Task 1 (Contrastive)

Triplet Loss

I choose to implement a triplet loss architecture with online triplet mining. The loss function is defined as $\mathcal{L}(x_a, x_p, x_n) = \operatorname{ReLU}(\Vert f(x_a) - f(x_p) \Vert^2 - \Vert f(x_a) - f(x_n) \Vert^2 + m)$ where $m$ is a margin parameter and $(x_a, x_p, x_n)$ is a valid triplet. That is, $C(x_a) = C(x_p) \neq C(x_n)$ and $x_a \neq x_p$ where $C(x)$ denotes the class of $x$.
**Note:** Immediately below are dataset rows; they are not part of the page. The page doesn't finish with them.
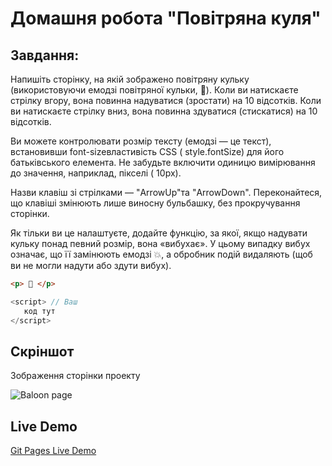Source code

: # Домашня робота "Повітряна куля"


## Завдання:

Напишіть сторінку, на якій зображено повітряну кульку (використовуючи емодзі повітряної кульки, 🎈). Коли ви натискаєте стрілку вгору, вона повинна надуватися (зростати) на 10 відсотків. Коли ви натискаєте стрілку вниз, вона повинна здуватися (стискатися) на 10 відсотків.

Ви можете контролювати розмір тексту (емодзі — це текст), встановивши font-sizeвластивість CSS ( style.fontSize) для його батьківського елемента. Не забудьте включити одиницю вимірювання до значення, наприклад, пікселі ( 10px).

Назви клавіш зі стрілками — "ArrowUp"та "ArrowDown". Переконайтеся, що клавіші змінюють лише виносну бульбашку, без прокручування сторінки.

Як тільки ви це налаштуєте, додайте функцію, за якої, якщо надувати кульку понад певний розмір, вона «вибухає». У цьому випадку вибух означає, що її замінюють емодзі 💥, а обробник подій видаляють (щоб ви не могли надути або здути вибух).

```html
<p> 🎈 </p>​​
```
```javascript
<script> // Ваш
   код тут 
</script>
```

## Скріншот

Зображення сторінки проекту

![Baloon page](../images/baloon_example.png)

## Live Demo


[Git Pages Live Demo](https://slavon213.github.io/baloon-explodes/)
Note: The embeddings are l2-normalized in the backbone before they are passed to the triplet loss.

Mining strategy

I implemented an online triplet mining strategy. That is, we extract the embeddings for each sample in the mini-batch, compute the euclidean distance in the embedding space and pick the most useful triplets based on our mining policy. The reason for not doing all triplets (batch-all) or random triplets is to prevent adding triplets with zero loss as these are too easy to learn from. There are two different policies for positives and negatives implemented, respectively. These are:

Easy positive: Given an anchor $x_a$, we choose the positive $x_p$ minimizing $\Vert f(x_a) - f(x_p)\Vert^2$.

Hard positive: Given an anchor $x_a$, we choose the positive $x_p$ maximizing $\Vert f(x_a) - f(x_p)\Vert^2$.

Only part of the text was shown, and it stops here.